Below are some entries; reproduce them exactly and leave every picture out.

Extracted records
⁂
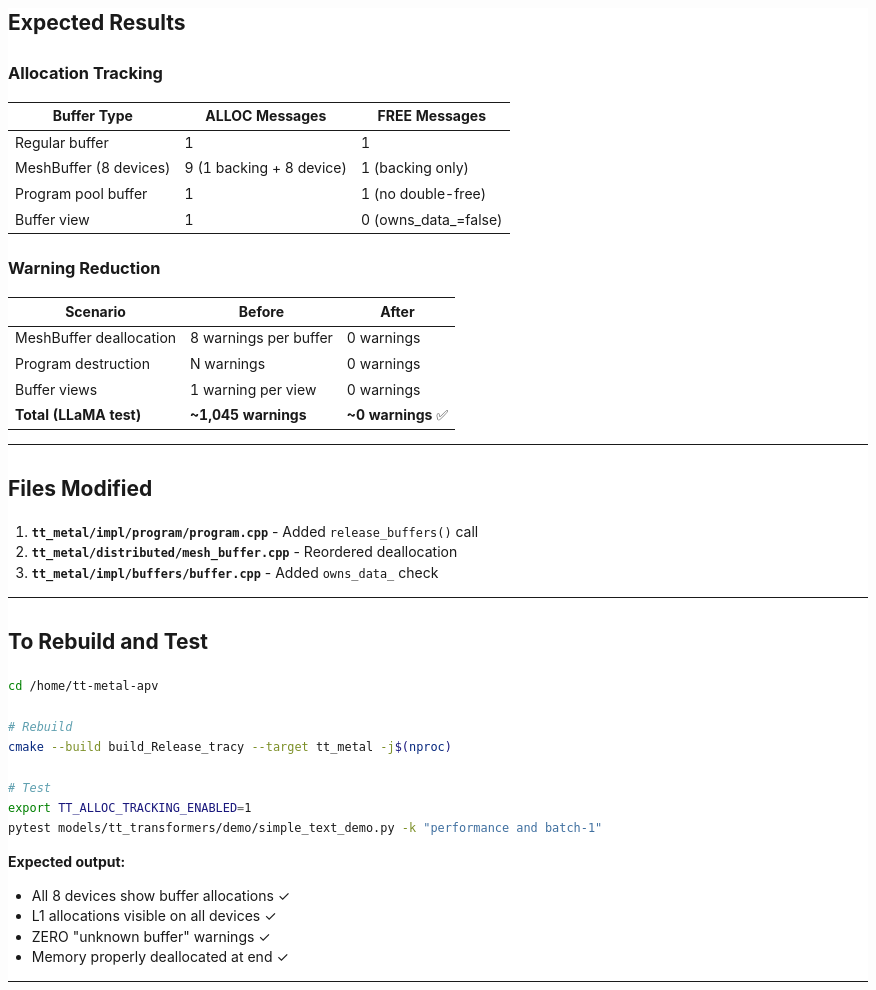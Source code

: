 
## Expected Results

### Allocation Tracking

| Buffer Type | ALLOC Messages | FREE Messages |
|-------------|----------------|---------------|
| Regular buffer | 1 | 1 |
| MeshBuffer (8 devices) | 9 (1 backing + 8 device) | 1 (backing only) |
| Program pool buffer | 1 | 1 (no double-free) |
| Buffer view | 1 | 0 (owns_data_=false) |

### Warning Reduction

| Scenario | Before | After |
|----------|--------|-------|
| MeshBuffer deallocation | 8 warnings per buffer | 0 warnings |
| Program destruction | N warnings | 0 warnings |
| Buffer views | 1 warning per view | 0 warnings |
| **Total (LLaMA test)** | **~1,045 warnings** | **~0 warnings** ✅

---

## Files Modified

1. **`tt_metal/impl/program/program.cpp`** - Added `release_buffers()` call
2. **`tt_metal/distributed/mesh_buffer.cpp`** - Reordered deallocation
3. **`tt_metal/impl/buffers/buffer.cpp`** - Added `owns_data_` check

---

## To Rebuild and Test

```bash
cd /home/tt-metal-apv

# Rebuild
cmake --build build_Release_tracy --target tt_metal -j$(nproc)

# Test
export TT_ALLOC_TRACKING_ENABLED=1
pytest models/tt_transformers/demo/simple_text_demo.py -k "performance and batch-1"
```

**Expected output:**
- All 8 devices show buffer allocations ✓
- L1 allocations visible on all devices ✓
- ZERO "unknown buffer" warnings ✓
- Memory properly deallocated at end ✓

---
⁂
■ **Answer area**:
Source code

: 
## Expected Results

### Allocation Tracking

| Buffer Type | ALLOC Messages | FREE Messages |
|-------------|----------------|---------------|
| Regular buffer | 1 | 1 |
| MeshBuffer (8 devices) | 9 (1 backing + 8 device) | 1 (backing only) |
| Program pool buffer | 1 | 1 (no double-free) |
| Buffer view | 1 | 0 (owns_data_=false) |

### Warning Reduction

| Scenario | Before | After |
|----------|--------|-------|
| MeshBuffer deallocation | 8 warnings per buffer | 0 warnings |
| Program destruction | N warnings | 0 warnings |
| Buffer views | 1 warning per view | 0 warnings |
| **Total (LLaMA test)** | **~1,045 warnings** | **~0 warnings** ✅

---

## Files Modified

1. **`tt_metal/impl/program/program.cpp`** - Added `release_buffers()` call
2. **`tt_metal/distributed/mesh_buffer.cpp`** - Reordered deallocation
3. **`tt_metal/impl/buffers/buffer.cpp`** - Added `owns_data_` check

---

## To Rebuild and Test

```bash
cd /home/tt-metal-apv

# Rebuild
cmake --build build_Release_tracy --target tt_metal -j$(nproc)

# Test
export TT_ALLOC_TRACKING_ENABLED=1
pytest models/tt_transformers/demo/simple_text_demo.py -k "performance and batch-1"
```

**Expected output:**
- All 8 devices show buffer allocations ✓
- L1 allocations visible on all devices ✓
- ZERO "unknown buffer" warnings ✓
- Memory properly deallocated at end ✓

---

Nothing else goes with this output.